PlanetPhysics/Transformation Between Cartesian Coordinates and Polar Coordinates

From the definition of a contravariant vector (contravariant tensor of rank 1)

${\displaystyle {\bar {T}}^{i}=T^{j}{\frac {\partial {\bar {x}}^{i}}{\partial x^{j}}}}$

we get the transformation matrix from the partial derivatives

${\displaystyle A_{ij}={\frac {\partial {\bar {x}}^{i}}{\partial x^{j}}}}$

In order to calculate the transformation matrix, we need the equations relating the two coordinates systems.
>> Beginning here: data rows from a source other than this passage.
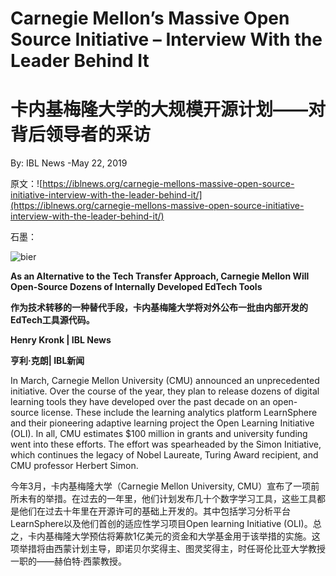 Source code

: 
# Carnegie Mellon’s Massive Open Source Initiative – Interview With the Leader Behind It
# 卡内基梅隆大学的大规模开源计划——对背后领导者的采访

By: IBL News -May 22, 2019

原文：![https://iblnews.org/carnegie-mellons-massive-open-source-initiative-interview-with-the-leader-behind-it/](https://iblnews.org/carnegie-mellons-massive-open-source-initiative-interview-with-the-leader-behind-it/)

石墨：

![bier](https://iblnews.org/wp-content/uploads/2019/06/bier.jpg)

**As an Alternative to the Tech Transfer Approach, Carnegie Mellon Will Open-Source Dozens of Internally Developed EdTech Tools**

**作为技术转移的一种替代手段，卡内基梅隆大学将对外公布一批由内部开发的EdTech工具源代码。**

**Henry Kronk | IBL News**

**亨利·克朗| IBL新闻**

In March, Carnegie Mellon University (CMU) announced an unprecedented initiative. Over the course of the year, they plan to release dozens of digital learning tools they have developed over the past decade on an open-source license. These include the learning analytics platform LearnSphere and their pioneering adaptive learning project the Open Learning Initiative (OLI). In all, CMU estimates $100 million in grants and university funding went into these efforts. The effort was spearheaded by the Simon Initiative, which continues the legacy of Nobel Laureate, Turing Award recipient, and CMU professor Herbert Simon.

今年3月，卡内基梅隆大学（Carnegie Mellon University, CMU）宣布了一项前所未有的举措。在过去的一年里，他们计划发布几十个数字学习工具，这些工具都是他们在过去十年里在开源许可的基础上开发的。其中包括学习分析平台LearnSphere以及他们首创的适应性学习项目Open learning Initiative (OLI)。总之，卡内基梅隆大学预估将筹款1亿美元的资金和大学基金用于该举措的实施。这项举措将由西蒙计划主导，即诺贝尔奖得主、图灵奖得主，时任哥伦比亚大学教授一职的——赫伯特·西蒙教授。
For cartesian to polar, we have

${\displaystyle r={\sqrt {x^{2}+y^{2}}}}$

${\displaystyle \theta =tan^{-1}\left({\frac {y}{x}}\right)}$

and for polar to cartesian

${\displaystyle x=r\cos \theta }$

${\displaystyle y=r\sin \theta }$

So if we designate ${\displaystyle (x,y)}$ as the bar coordinates, then the transformation components from polar coordinates ${\displaystyle (r,\theta )}$ to cartesian coordinates ${\displaystyle (x,y)}$ is calculated as

${\displaystyle A_{11}={\frac {\partial {\bar {x}}^{1}}{\partial x^{1}}}={\frac {\partial x}{\partial r}}=\cos \theta }$

${\displaystyle A_{12}={\frac {\partial {\bar {x}}^{1}}{\partial x^{2}}}={\frac {\partial x}{\partial \theta }}=-r\sin \theta }$

${\displaystyle A_{21}={\frac {\partial {\bar {x}}^{2}}{\partial x^{1}}}={\frac {\partial y}{\partial r}}=\sin \theta }$

${\displaystyle A_{22}={\frac {\partial {\bar {x}}^{2}}{\partial x^{2}}}={\frac {\partial y}{\partial \theta }}=r\cos \theta }$

The components from cartesian coordinates to polar coordinates transform the same way, but now the polar coordinates have the bar

${\displaystyle B_{11}={\frac {\partial {\bar {x}}^{1}}{\partial {x}^{1}}}={\frac {\partial r}{\partial x}}={\frac {x}{\sqrt {x^{2}+y^{2}}}}}$

${\displaystyle B_{12}={\frac {\partial {\bar {x}}^{1}}{\partial {x}^{2}}}={\frac {\partial r}{\partial y}}={\frac {y}{\sqrt {x^{2}+y^{2}}}}}$

${\displaystyle B_{21}={\frac {\partial {\bar {x}}^{2}}{\partial {x}^{1}}}={\frac {\partial \theta }{\partial x}}=-{\frac {y}{x^{2}+y^{2}}}}$

${\displaystyle B_{22}={\frac {\partial {\bar {x}}^{2}}{\partial {x}^{2}}}={\frac {\partial \theta }{\partial y}}={\frac {x}{x^{2}+y^{2}}}}$

In summary, the {\mathbf components of contravariant vectors} in cartesian coordinates and polar coordinates transform between each other according to

${\displaystyle \left[{\begin{matrix}x\\y\end{matrix}}\right]=\left[{\begin{matrix}\cos \theta &-r\sin \theta \\\sin \theta &r\cos \theta \end{matrix}}\right]\left[{\begin{matrix}r\\\theta \end{matrix}}\right]}$

${\displaystyle \left[{\begin{matrix}r\\\theta \end{matrix}}\right]=\left[{\begin{matrix}{\frac {x}{\sqrt {x^{2}+y^{2}}}}&{\frac {y}{\sqrt {x^{2}+y^{2}}}}\\-{\frac {y}{x^{2}+y^{2}}}&{\frac {x}{x^{2}+y^{2}}}\end{matrix}}\right]\left[{\begin{matrix}x\\y\end{matrix}}\right]}$